Graded on a Curve:
9353,
To Whom It May Consume

The only time I saw legendary DC hardcore crowd displeasers 9353, vocalist Bruce Merkle spent the entire set tied to a chair. If that doesn’t give you an idea of how extraordinarily bizarre they were, listen to their music.

Like fellow scene outcasts No Trend, 9353 went out of their way to mock the unwritten shibboleths dictating the behavior of the Dischord Records crowd. 9353 gave the old middle digit to sincerity, seriousness, self-righteousness, responsibility, common decency, virulent puritanism, inbred tribalism, and sexually repressed male teenage hormonal rage. No wonder many of your earnest Emo progenitors hated the black-hearted jesters in 9353–they didn’t flex your head so much as fuck with it.

I was as much a victim as anybody. If my finely tuned sense of the absurd was in accordance with theirs (the repeated mantra of “Famous Last Words” goes “It’s okay, it’s not loaded/I’m a good driver, don’t worry honey”), their music befuddled me. It was totally out of sync with the times, and just the sort of thing to piss off audiences looking to see the latest Positive Force band do some fancy sermonizing. 9353 may as well have crash landed on the National Mall in a UFO, before emerging in paisley leisure suits.

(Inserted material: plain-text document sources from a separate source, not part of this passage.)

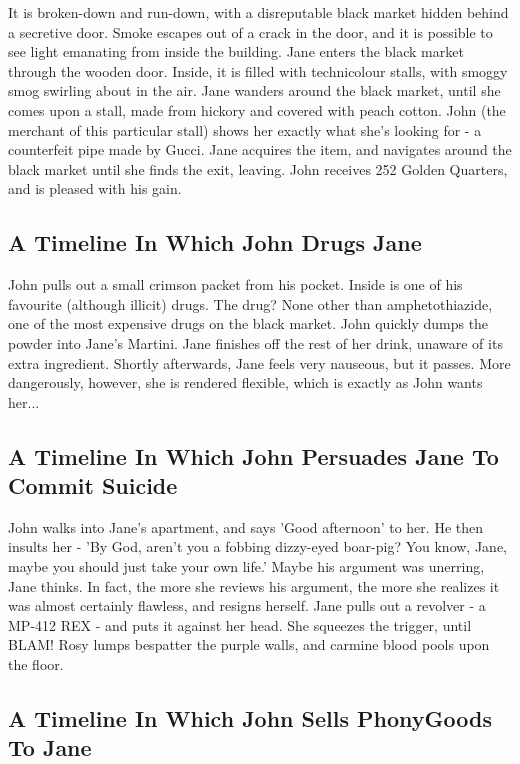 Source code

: \documentclass{article}
\begin{document}
It is broken{-}down and run{-}down, with a disreputable black market hidden behind a secretive door.
Smoke escapes out of a crack in the door, and it is possible to see light emanating from inside the building.
Jane enters the black market through the wooden door.
Inside, it is filled with technicolour stalls, with smoggy smog swirling about in the air.
Jane wanders around the black market, until she comes upon a stall, made from hickory and covered with peach cotton.
John (the merchant of this particular stall) shows her exactly what she's looking for {-} a counterfeit pipe made by Gucci.
Jane acquires the item, and navigates around the black market until she finds the exit, leaving.
John receives 252 Golden Quarters, and is pleased with his gain.
\subsection{A Timeline In Which John Drugs Jane}


John pulls out a small crimson packet from his pocket. Inside is one of his favourite (although illicit) drugs.
The drug? None other than amphetothiazide, one of the most expensive drugs on the black market.
John quickly dumps the powder into Jane's Martini.
Jane finishes off the rest of her drink, unaware of its extra ingredient.
Shortly afterwards, Jane feels very nauseous, but it passes.
More dangerously, however, she is rendered flexible, which is exactly as John wants her...
\subsection{A Timeline In Which John Persuades Jane To Commit Suicide}


John walks into Jane's apartment, and says 'Good afternoon' to her.
He then insults her {-} 'By God, aren't you a fobbing dizzy{-}eyed boar{-}pig?
You know, Jane, maybe you should just take your own life.'
Maybe his argument was unerring, Jane thinks.
In fact, the more she reviews his argument, the more she realizes it was almost certainly flawless, and resigns herself.
Jane pulls out a revolver {-} a MP{-}412 REX {-} and puts it against her head.
She squeezes the trigger, until BLAM!
Rosy lumps bespatter the purple walls, and carmine blood pools upon the floor.
\subsection{A Timeline In Which John Sells PhonyGoods To Jane}
\end{document}
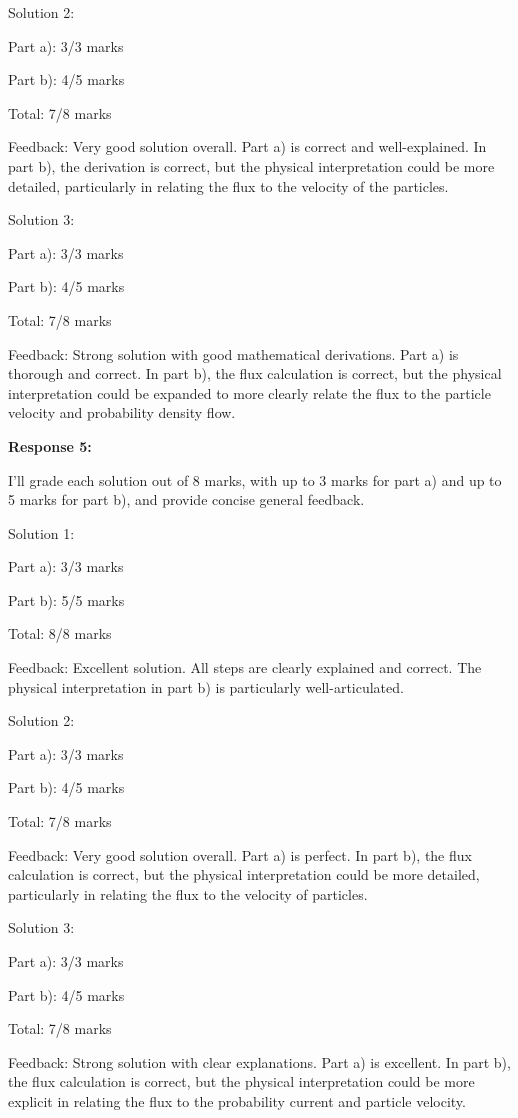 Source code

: \documentclass[a4paper,11pt]{article}
\begin{document}
Solution 2:

Part a): 3/3 marks

Part b): 4/5 marks

Total: 7/8 marks

Feedback: Very good solution overall. Part a) is correct and well-explained. In part b), the derivation is correct, but the physical interpretation could be more detailed, particularly in relating the flux to the velocity of the particles.

Solution 3:

Part a): 3/3 marks

Part b): 4/5 marks

Total: 7/8 marks

Feedback: Strong solution with good mathematical derivations. Part a) is thorough and correct. In part b), the flux calculation is correct, but the physical interpretation could be expanded to more clearly relate the flux to the particle velocity and probability density flow.

\bigskip   
\textbf{Response 5:}

I'll grade each solution out of 8 marks, with up to 3 marks for part a) and up to 5 marks for part b), and provide concise general feedback.

Solution 1:

Part a): 3/3 marks

Part b): 5/5 marks

Total: 8/8 marks

Feedback: Excellent solution. All steps are clearly explained and correct. The physical interpretation in part b) is particularly well-articulated.

Solution 2:

Part a): 3/3 marks

Part b): 4/5 marks

Total: 7/8 marks

Feedback: Very good solution overall. Part a) is perfect. In part b), the flux calculation is correct, but the physical interpretation could be more detailed, particularly in relating the flux to the velocity of particles.

Solution 3:

Part a): 3/3 marks

Part b): 4/5 marks

Total: 7/8 marks

Feedback: Strong solution with clear explanations. Part a) is excellent. In part b), the flux calculation is correct, but the physical interpretation could be more explicit in relating the flux to the probability current and particle velocity.
\end{document}
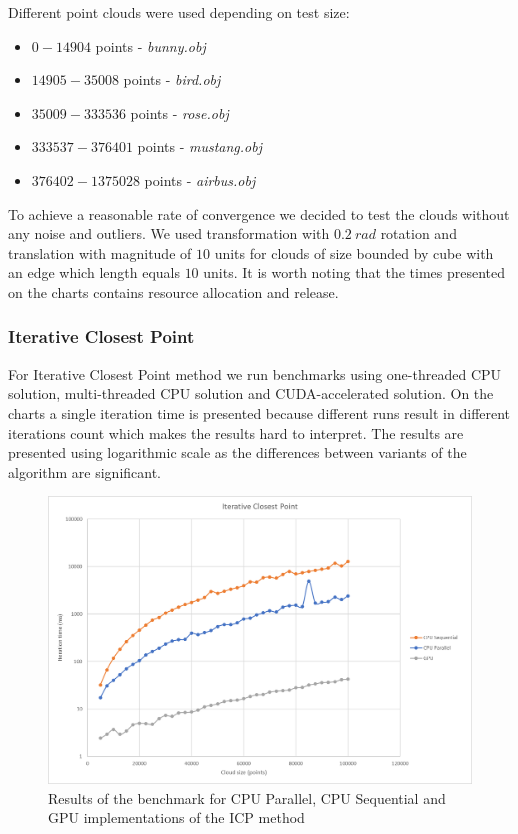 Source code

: \documentclass[titlepage]{article}
\begin{document}
Different point clouds were used depending on test size:
\begin{itemize}
\item $0 - 14904$ points - \textit{bunny.obj}
\item $14905 - 35008$ points - \textit{bird.obj}
\item $35009 - 333536$ points - \textit{rose.obj}
\item $333537 - 376401$ points - \textit{mustang.obj}
\item $376402 - 1375028$ points - \textit{airbus.obj}
\end{itemize}

To achieve a reasonable rate of convergence we decided to test the clouds without any noise and outliers. We used transformation with $0.2\: rad$ rotation and translation with magnitude of $10$ units for clouds of size bounded by cube with an edge which length equals $10$ units. It is worth noting that the times presented on the charts contains resource allocation and release.

\subsubsection{Iterative Closest Point}
For Iterative Closest Point method we run benchmarks using one-threaded CPU solution, multi-threaded CPU solution and CUDA-accelerated solution. On the charts a single iteration time is presented because different runs result in different iterations count which makes the results hard to interpret. The results are presented using logarithmic scale as the differences between variants of the algorithm are significant.

\begin{figure}[H]
\includegraphics[width=\textwidth]{ms-icp-1.png}
\caption{Results of the benchmark for CPU Parallel, CPU Sequential and GPU implementations of the ICP method}
\end{figure} 
\end{document}
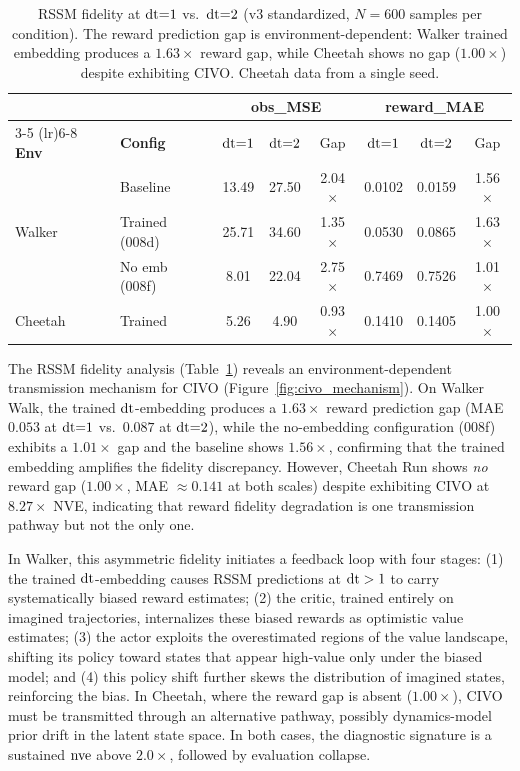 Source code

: \begin{table}[h]
\centering
\caption{RSSM fidelity at $\dt{=}1$ vs.\ $\dt{=}2$ (v3 standardized, $N{=}600$ samples per condition). The reward prediction gap is environment-dependent: Walker trained embedding produces a $1.63\times$ reward gap, while Cheetah shows no gap ($1.00\times$) despite exhibiting CIVO. Cheetah data from a single seed.}
\label{tab:rssm_fidelity}
\footnotesize
\setlength{\tabcolsep}{4pt}
\begin{tabular}{llcccccc}
\toprule
& & \multicolumn{3}{c}{\textbf{obs\_MSE}} & \multicolumn{3}{c}{\textbf{reward\_MAE}} \\
\cmidrule(lr){3-5} \cmidrule(lr){6-8}
\textbf{Env} & \textbf{Config} & $\dt{=}1$ & $\dt{=}2$ & Gap & $\dt{=}1$ & $\dt{=}2$ & Gap \\
\midrule
\multirow{3}{*}{Walker} & Baseline & 13.49 & 27.50 & 2.04$\times$ & 0.0102 & 0.0159 & 1.56$\times$ \\
& Trained (008d) & 25.71 & 34.60 & 1.35$\times$ & 0.0530 & 0.0865 & 1.63$\times$ \\
& No emb (008f) & 8.01 & 22.04 & 2.75$\times$ & 0.7469 & 0.7526 & 1.01$\times$ \\
\midrule
Cheetah & Trained & 5.26 & 4.90 & 0.93$\times$ & 0.1410 & 0.1405 & 1.00$\times$ \\
\bottomrule
\end{tabular}
\end{table}

The RSSM fidelity analysis (Table~\ref{tab:rssm_fidelity}) reveals an environment-dependent transmission mechanism for CIVO (Figure~\ref{fig:civo_mechanism}).  On Walker Walk, the trained $\dt$-embedding produces a $1.63\times$ reward prediction gap (MAE $0.053$ at $\dt{=}1$ vs.\ $0.087$ at $\dt{=}2$), while the no-embedding configuration (008f) exhibits a $1.01\times$ gap and the baseline shows $1.56\times$, confirming that the trained embedding amplifies the fidelity discrepancy.  However, Cheetah Run shows \emph{no} reward gap ($1.00\times$, MAE ${\approx}0.141$ at both scales) despite exhibiting CIVO at $8.27\times$ NVE, indicating that reward fidelity degradation is one transmission pathway but not the only one.

In Walker, this asymmetric fidelity initiates a feedback loop with four stages: (1) the trained $\dt$-embedding causes RSSM predictions at $\dt > 1$ to carry systematically biased reward estimates; (2) the critic, trained entirely on imagined trajectories, internalizes these biased rewards as optimistic value estimates; (3) the actor exploits the overestimated regions of the value landscape, shifting its policy toward states that appear high-value only under the biased model; and (4) this policy shift further skews the distribution of imagined states, reinforcing the bias.  In Cheetah, where the reward gap is absent ($1.00\times$), CIVO must be transmitted through an alternative pathway, possibly dynamics-model prior drift in the latent state space.  In both cases, the diagnostic signature is a sustained $\nve$ above $2.0\times$, followed by evaluation collapse.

Stylistically speaking, the songs on 9353’s 1984 debut To Whom It May Consume run the gamut. “Color Anxiety” and “Spooky Room” are mutant new wave fuckabouts. “Famous Last Words” and “Ghost” evoke John Lydon and Public Image Ltd. “Egnossponge” is a spaced-out Krautrock extravaganza. “Test Life” and “Industry” are warp-speed loony-tunes jaw droppers.

What most distinguishes 9353’s psychotic cabaret are the vocals, which Merkle shared with the late Vance Bockis. You get high voices, low voices, guttural voices, wavering voices, I see dead people voices, smoothed out English new wave voices, bats in the belfry voices, Frank Zappa voices, creep in the basement voices, that guy from Wall of Voodoo voices, creepy little girl down the block voices–if 9353 didn’t have it in stock, you could order it from the warehouse.

9353 wasn’t for everybody. You either got them or you didn’t, in the same way you either did or didn’t get the cryptic wall posters the band plastered over virtually every wall in DC. Their insiders were outsiders and their outsiders insiders, but despite their weirdness the smart money nowadays has it they might well have gone big time had it not been for hard drugs, ferocious band infighting, and a knack for blowing every opportunity that came their way sky high. To put it in simpler terms, 9353 was a terrorist organization out to destroy 9353.

None of which detracts from the fact that a growing number of listeners are coming to appreciate 9353, both for their music and for the crucial factor that distinguished them from most of the DC bands at the time–a sense of humor.